Extracted records:
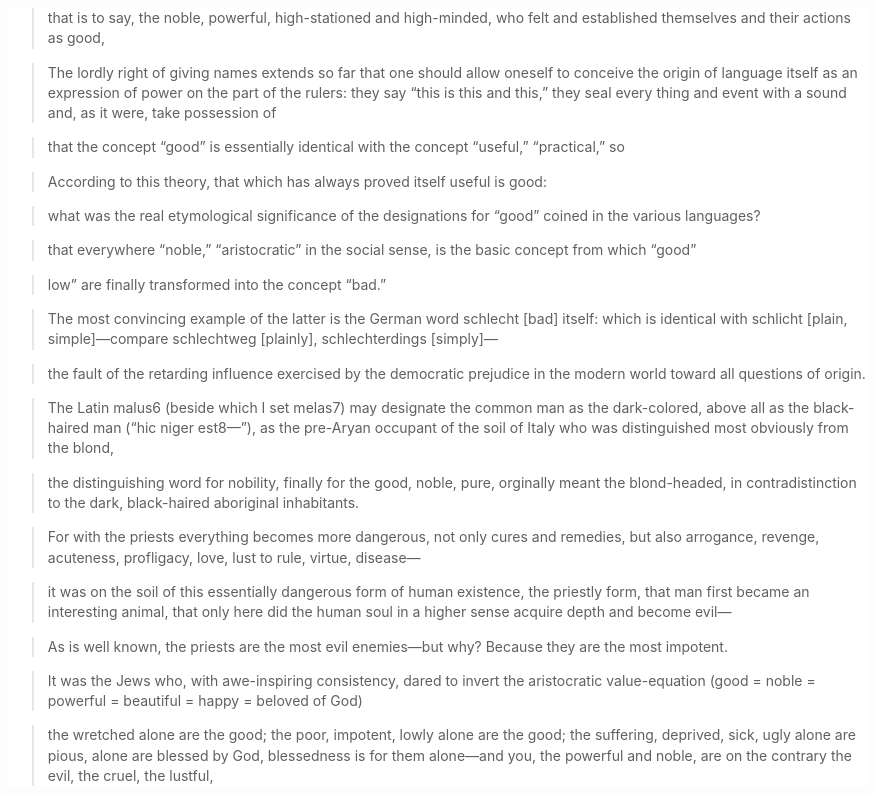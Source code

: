 
> that is to say, the noble, powerful, high-stationed and high-minded, who felt and established themselves and their actions as good,


> The lordly right of giving names extends so far that one should allow oneself to conceive the origin of language itself as an expression of power on the part of the rulers: they say “this is this and this,” they seal every thing and event with a sound and, as it were, take possession of


> that the concept “good” is essentially identical with the concept “useful,” “practical,” so


> According to this theory, that which has always proved itself useful is good:


> what was the real etymological significance of the designations for “good” coined in the various languages?


> that everywhere “noble,” “aristocratic” in the social sense, is the basic concept from which “good”


> low” are finally transformed into the concept “bad.”


> The most convincing example of the latter is the German word schlecht [bad] itself: which is identical with schlicht [plain, simple]—compare schlechtweg [plainly], schlechterdings [simply]—


> the fault of the retarding influence exercised by the democratic prejudice in the modern world toward all questions of origin.


> The Latin malus6 (beside which I set melas7) may designate the common man as the dark-colored, above all as the black-haired man (“hic niger est8—”), as the pre-Aryan occupant of the soil of Italy who was distinguished most obviously from the blond,


> the distinguishing word for nobility, finally for the good, noble, pure, orginally meant the blond-headed, in contradistinction to the dark, black-haired aboriginal inhabitants.


> For with the priests everything becomes more dangerous, not only cures and remedies, but also arrogance, revenge, acuteness, profligacy, love, lust to rule, virtue, disease—


> it was on the soil of this essentially dangerous form of human existence, the priestly form, that man first became an interesting animal, that only here did the human soul in a higher sense acquire depth and become evil—


> As is well known, the priests are the most evil enemies—but why? Because they are the most impotent.


> It was the Jews who, with awe-inspiring consistency, dared to invert the aristocratic value-equation (good = noble = powerful = beautiful = happy = beloved of God)


> the wretched alone are the good; the poor, impotent, lowly alone are the good; the suffering, deprived, sick, ugly alone are pious, alone are blessed by God, blessedness is for them alone—and you, the powerful and noble, are on the contrary the evil, the cruel, the lustful,
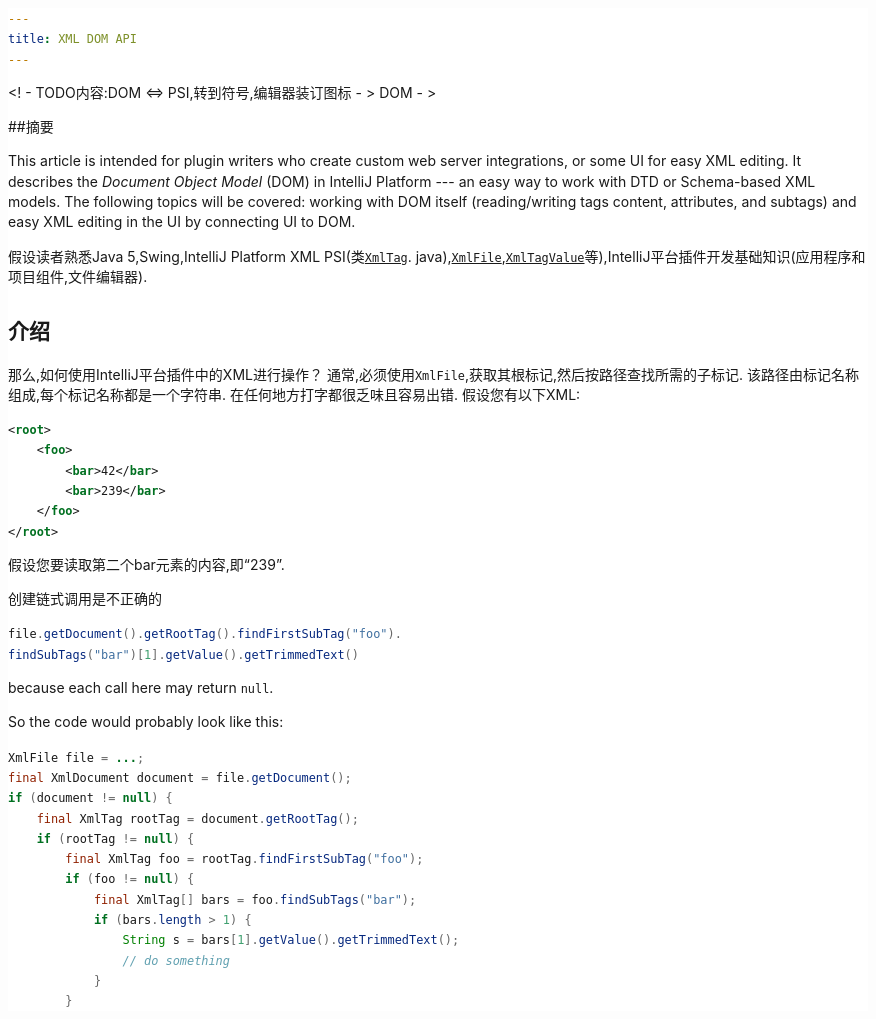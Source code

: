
 ```yaml
---
title: XML DOM API
---
```


<! -  TODO内容:DOM <=> PSI,转到符号,编辑器装订图标 - > DOM  - >


##摘要


This article is intended for plugin writers who create custom web server integrations, or some UI for easy XML editing. It describes the *Document Object Model* (DOM) in IntelliJ Platform --- an easy way to work with DTD or Schema-based XML models.
The following topics will be covered: working with DOM itself (reading/writing tags content, attributes, and subtags) and easy XML editing in the UI by connecting UI to DOM.

假设读者熟悉Java 5,Swing,IntelliJ Platform XML PSI(类[`XmlTag`](upsource:///xml/xml-psi-api/src/com/intellij/psi/xml/XmlTag). 
java),[`XmlFile`](upsource:///xml/xml-psi-api/src/com/intellij/psi/xml/XmlFile.java),[`XmlTagValue`](upsource:///xml/xml-psi-api/src/com/intellij/psi/xml/XmlTagValue.java)等),IntelliJ平台插件开发基础知识(应用程序和项目组件,文件编辑器).


## 介绍


那么,如何使用IntelliJ平台插件中的XML进行操作？
通常,必须使用`XmlFile`,获取其根标记,然后按路径查找所需的子标记.
该路径由标记名称组成,每个标记名称都是一个字符串.
在任何地方打字都很乏味且容易出错.
假设您有以下XML:


```xml
<root>
    <foo>
        <bar>42</bar>
        <bar>239</bar>
    </foo>
</root>
```

假设您要读取第二个bar元素的内容,即“239”.


创建链式调用是不正确的


```java
file.getDocument().getRootTag().findFirstSubTag("foo").
findSubTags("bar")[1].getValue().getTrimmedText()
```
because each call here may return `null`.

So the code would probably look like this: 
                
```java
XmlFile file = ...;
final XmlDocument document = file.getDocument();
if (document != null) {
    final XmlTag rootTag = document.getRootTag();
    if (rootTag != null) {
        final XmlTag foo = rootTag.findFirstSubTag("foo");
        if (foo != null) {
            final XmlTag[] bars = foo.findSubTags("bar");
            if (bars.length > 1) {
                String s = bars[1].getValue().getTrimmedText();
                // do something
            }
        }
```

Task:
With the pictures removed, repeat the listing above exactly as it stands.

Solution to this exercise:
Source code

: 
> that is to say, the noble, powerful, high-stationed and high-minded, who felt and established themselves and their actions as good,


> The lordly right of giving names extends so far that one should allow oneself to conceive the origin of language itself as an expression of power on the part of the rulers: they say “this is this and this,” they seal every thing and event with a sound and, as it were, take possession of


> that the concept “good” is essentially identical with the concept “useful,” “practical,” so


> According to this theory, that which has always proved itself useful is good:


> what was the real etymological significance of the designations for “good” coined in the various languages?


> that everywhere “noble,” “aristocratic” in the social sense, is the basic concept from which “good”


> low” are finally transformed into the concept “bad.”


> The most convincing example of the latter is the German word schlecht [bad] itself: which is identical with schlicht [plain, simple]—compare schlechtweg [plainly], schlechterdings [simply]—


> the fault of the retarding influence exercised by the democratic prejudice in the modern world toward all questions of origin.


> The Latin malus6 (beside which I set melas7) may designate the common man as the dark-colored, above all as the black-haired man (“hic niger est8—”), as the pre-Aryan occupant of the soil of Italy who was distinguished most obviously from the blond,


> the distinguishing word for nobility, finally for the good, noble, pure, orginally meant the blond-headed, in contradistinction to the dark, black-haired aboriginal inhabitants.


> For with the priests everything becomes more dangerous, not only cures and remedies, but also arrogance, revenge, acuteness, profligacy, love, lust to rule, virtue, disease—


> it was on the soil of this essentially dangerous form of human existence, the priestly form, that man first became an interesting animal, that only here did the human soul in a higher sense acquire depth and become evil—


> As is well known, the priests are the most evil enemies—but why? Because they are the most impotent.


> It was the Jews who, with awe-inspiring consistency, dared to invert the aristocratic value-equation (good = noble = powerful = beautiful = happy = beloved of God)


> the wretched alone are the good; the poor, impotent, lowly alone are the good; the suffering, deprived, sick, ugly alone are pious, alone are blessed by God, blessedness is for them alone—and you, the powerful and noble, are on the contrary the evil, the cruel, the lustful,
Source code

:
 ```yaml
---
title: XML DOM API
---
```


<! -  TODO内容:DOM <=> PSI,转到符号,编辑器装订图标 - > DOM  - >


##摘要


This article is intended for plugin writers who create custom web server integrations, or some UI for easy XML editing. It describes the *Document Object Model* (DOM) in IntelliJ Platform --- an easy way to work with DTD or Schema-based XML models.
The following topics will be covered: working with DOM itself (reading/writing tags content, attributes, and subtags) and easy XML editing in the UI by connecting UI to DOM.

假设读者熟悉Java 5,Swing,IntelliJ Platform XML PSI(类[`XmlTag`](upsource:///xml/xml-psi-api/src/com/intellij/psi/xml/XmlTag). 
java),[`XmlFile`](upsource:///xml/xml-psi-api/src/com/intellij/psi/xml/XmlFile.java),[`XmlTagValue`](upsource:///xml/xml-psi-api/src/com/intellij/psi/xml/XmlTagValue.java)等),IntelliJ平台插件开发基础知识(应用程序和项目组件,文件编辑器).


## 介绍


那么,如何使用IntelliJ平台插件中的XML进行操作？
通常,必须使用`XmlFile`,获取其根标记,然后按路径查找所需的子标记.
该路径由标记名称组成,每个标记名称都是一个字符串.
在任何地方打字都很乏味且容易出错.
假设您有以下XML:


```xml
<root>
    <foo>
        <bar>42</bar>
        <bar>239</bar>
    </foo>
</root>
```

假设您要读取第二个bar元素的内容,即“239”.


创建链式调用是不正确的


```java
file.getDocument().getRootTag().findFirstSubTag("foo").
findSubTags("bar")[1].getValue().getTrimmedText()
```
because each call here may return `null`.

So the code would probably look like this: 
                
```java
XmlFile file = ...;
final XmlDocument document = file.getDocument();
if (document != null) {
    final XmlTag rootTag = document.getRootTag();
    if (rootTag != null) {
        final XmlTag foo = rootTag.findFirstSubTag("foo");
        if (foo != null) {
            final XmlTag[] bars = foo.findSubTags("bar");
            if (bars.length > 1) {
                String s = bars[1].getValue().getTrimmedText();
                // do something
            }
        }
```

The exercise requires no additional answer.